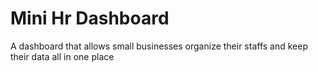 # Mini Hr Dashboard
A dashboard that allows small businesses organize their staffs and keep their data all in one place


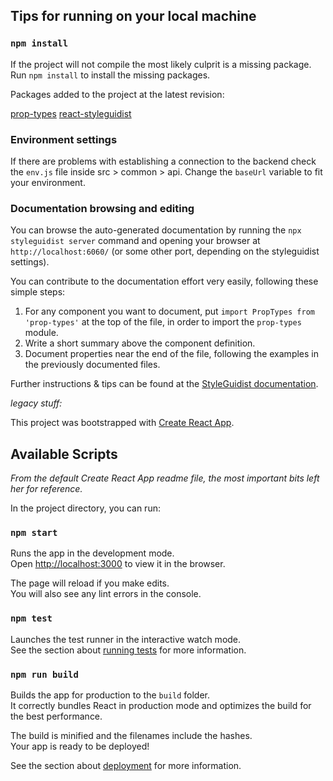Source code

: ## Tips for running on your local machine

### `npm install`

If the project will not compile the most likely culprit is a missing package. Run `npm install` to install the missing packages.

Packages added to the project at the latest revision:

[prop-types](https://github.com/facebook/prop-types)
[react-styleguidist](https://github.com/styleguidist/react-styleguidist)

### Environment settings

If there are problems with establishing a connection to the backend check the `env.js` file inside src > common > api. Change the `baseUrl` variable to fit your environment.

### Documentation browsing and editing

You can browse the auto-generated documentation by running the `npx styleguidist server` command and opening your browser at `http://localhost:6060/` (or some other port, depending on the styleguidist settings).

You can contribute to the documentation effort very easily, following these simple steps:

1. For any component you want to document, put `import PropTypes from 'prop-types'` at the top of the file, in order to import the `prop-types` module.
2. Write a short summary above the component definition.
3. Document properties near the end of the file, following the examples in the previously documented files.

Further instructions & tips can be found at the [StyleGuidist documentation](https://react-styleguidist.js.org/).  


*legacy stuff:*

This project was bootstrapped with [Create React App](https://github.com/facebook/create-react-app).

## Available Scripts

*From the default Create React App readme file, the most important bits left her for reference.*

In the project directory, you can run:

### `npm start`

Runs the app in the development mode.<br />
Open [http://localhost:3000](http://localhost:3000) to view it in the browser.

The page will reload if you make edits.<br />
You will also see any lint errors in the console.

### `npm test`

Launches the test runner in the interactive watch mode.<br />
See the section about [running tests](https://facebook.github.io/create-react-app/docs/running-tests) for more information.

### `npm run build`

Builds the app for production to the `build` folder.<br />
It correctly bundles React in production mode and optimizes the build for the best performance.

The build is minified and the filenames include the hashes.<br />
Your app is ready to be deployed!

See the section about [deployment](https://facebook.github.io/create-react-app/docs/deployment) for more information.

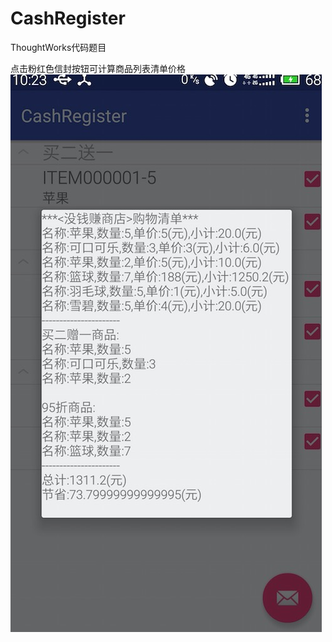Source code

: # CashRegister
ThoughtWorks代码题目

点击粉红色信封按钮可计算商品列表清单价格
![CashRegister](https://github.com/xiaomanzijia/CashRegister/blob/master/pic/1.png
               "计算界面")


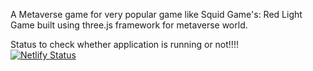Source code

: A Metaverse game for very popular game like Squid Game's: Red Light Game
built using three.js framework for metaverse world.


Status to check whether application is running or not!!!! \
[![Netlify Status](https://api.netlify.com/api/v1/badges/76d609f2-9d42-4536-a892-1449f780e240/deploy-status)](https://app.netlify.com/sites/metaverse-squid-game/deploys)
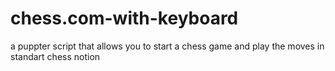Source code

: # chess.com-with-keyboard
a puppter script that allows you to start a chess game and play the moves in standart chess notion 
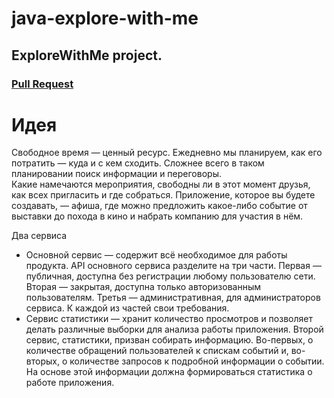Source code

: # java-explore-with-me

## ExploreWithMe project.
### [Pull Request](https://github.com/IgorMapkIvanov/java-explore-with-me/pull/1 "more info")

# **Идея**

Свободное время — ценный ресурс. Ежедневно мы планируем, как его потратить — куда и с кем сходить. Сложнее всего в таком 
планировании поиск информации и переговоры. <br>Какие намечаются мероприятия, свободны ли в этот момент друзья, как всех 
пригласить и где собраться. Приложение, которое вы будете создавать, — афиша, где можно предложить какое-либо событие от 
выставки до похода в кино и набрать компанию для участия в нём.

Два сервиса 
- Основной сервис — содержит всё необходимое для работы продукта.
  API основного сервиса разделите на три части. Первая — публичная, доступна без регистрации любому пользователю сети.
  Вторая — закрытая, доступна только авторизованным пользователям. Третья — административная, для администраторов сервиса.
  К каждой из частей свои требования.
- Сервис статистики — хранит количество просмотров и позволяет делать различные выборки для анализа работы приложения.
  Второй сервис, статистики, призван собирать информацию. Во-первых, о количестве обращений пользователей к спискам событий
  и, во-вторых, о количестве запросов к подробной информации о событии. На основе этой информации должна формироваться
  статистика о работе приложения.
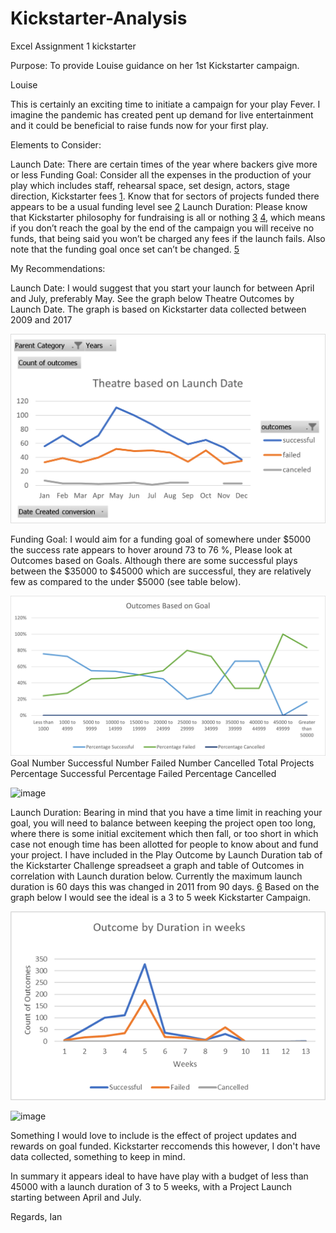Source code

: # Kickstarter-Analysis
Excel Assignment 1 kickstarter

Purpose: To provide Louise guidance on her 1st Kickstarter campaign.

Louise

This is certainly an exciting time to initiate a campaign for your play Fever. I imagine the pandemic has created pent up demand for live entertainment and it could be beneficial to raise funds now for your first play.

Elements to Consider:

Launch Date: There are certain times of the year where backers give more or less
Funding Goal: Consider all the expenses in the production of your play which includes staff, rehearsal space, set design, actors, stage direction, Kickstarter fees [1](https://www.kickstarter.com/help/fees?ref=faq-basics_fees). Know that for sectors of projects funded there appears to be a usual funding level see [2](https://www.kickstarter.com/help/stats?ref=global-footer)
Launch Duration: Please know that Kickstarter philosophy for fundraising is all or nothing [3](https://help.kickstarter.com/hc/en-us/articles/115005028514-What-are-the-basics-) [4](https://www.kickstarter.com/terms-of-use), which means if you don’t reach the goal by the end of the campaign you will receive no funds, that being said you won’t be charged any fees if the launch fails. Also note that the funding goal once set can’t be changed. [5](https://www.kickstarter.com/help/handbook/funding?ref=handbook_rewards)

My Recommendations:

Launch Date: 
I would suggest that you start your launch for between April and July, preferably May. See the graph below Theatre Outcomes by Launch Date. The graph is based on Kickstarter data collected between 2009 and 2017

![Theatre Outcomes by Launch](https://github.com/ianakt/Kickstarter-Analysis/blob/main/Resources/Theatre_Outcomes_vs_Launch.png?raw=true)

 

Funding Goal: 
I would aim for a funding goal of somewhere under $5000 the success rate appears to hover around 73 to 76 %, Please look at Outcomes based on Goals. Although there are some successful plays between the $35000 to $45000 which are successful, they are relatively few as compared to the under $5000 (see table below).

![Outcomes v Goals](https://github.com/ianakt/Kickstarter-Analysis/blob/main/Resources/Outcomes_v_Goals.png?raw=true) 
Goal	Number Successful	Number Failed	Number Cancelled	Total Projects	Percentage Successful	Percentage Failed	Percentage Cancelled

![image](https://user-images.githubusercontent.com/68198233/146455503-33565af3-8c60-4b3b-9fc8-a0b9b1a51b3d.png)


 

 

Launch Duration:
Bearing in mind that you have a time limit in reaching your goal, you will need to balance between keeping the project open too long, where there is some initial excitement which then fall, or too short in which case not enough time has been allotted for people to know about and fund your project. I have included in the Play Outcome by Launch Duration tab of the Kickstarter Challenge spreadseet a graph and table of Outcomes in correlation with Launch duration below. Currently the maximum launch duration is 60 days this was changed in 2011 from 90 days. [6](https://www.kickstarter.com/blog/shortening-the-maximum-project-length?ref=pbuild_basics) Based on the graph below I would see the ideal is a 3 to 5 week Kickstarter Campaign.

![Launch Duration and Outcome](https://github.com/ianakt/Kickstarter-Analysis/blob/main/Resources/Outcomes%20by%20Duration.png?raw=true)

![image](https://user-images.githubusercontent.com/68198233/146455759-da2a9413-39b0-4192-a9a9-72247577e70d.png)


Something I would love to include is the effect of project updates and rewards on goal funded. Kickstarter reccomends this however, I don't have data collected, something to keep in mind.

In summary it appears ideal to have have play with a budget of less than 45000 with a launch duration of 3 to 5 weeks, with a Project Launch starting between April and July.

Regards,
Ian

 
 


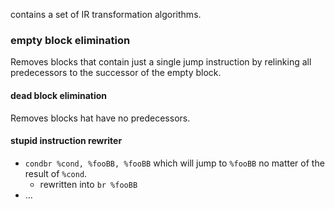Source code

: 
contains a set of IR transformation algorithms.

### empty block elimination

Removes blocks that contain just a single jump instruction by relinking
all predecessors to the successor of the empty block.

#### dead block elimination

Removes blocks hat have no predecessors.

#### stupid instruction rewriter

- `condbr %cond, %fooBB, %fooBB` which will jump to `%fooBB` no matter of the result of `%cond`.
  - rewritten into `br %fooBB`
- ...


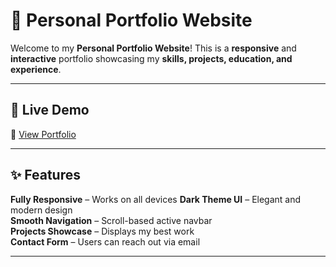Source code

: # 🚀 Personal Portfolio Website  

Welcome to my **Personal Portfolio Website**! This is a **responsive** and **interactive** portfolio showcasing my **skills, projects, education, and experience**.

---

## 📸 **Live Demo**  
🔗 [View Portfolio](https://your-portfolio-link.com)  

---

## ✨ **Features**  
**Fully Responsive** – Works on all devices 
**Dark Theme UI** – Elegant and modern design  
**Smooth Navigation** – Scroll-based active navbar  
**Projects Showcase** – Displays my best work   
**Contact Form** – Users can reach out via email 

---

○ ○ ○ ○ ○ ○ ○

What is being asked:
Output, from the data above, the lines from the line with "See the section about [running" to the line with "Builds the app" exactly as they stand, both ends included and nothing else.

Task answer:
See the section about [running tests](https://facebook.github.io/create-react-app/docs/running-tests) for more information.

### `npm run build`

Builds the app for production to the `build` folder.<br />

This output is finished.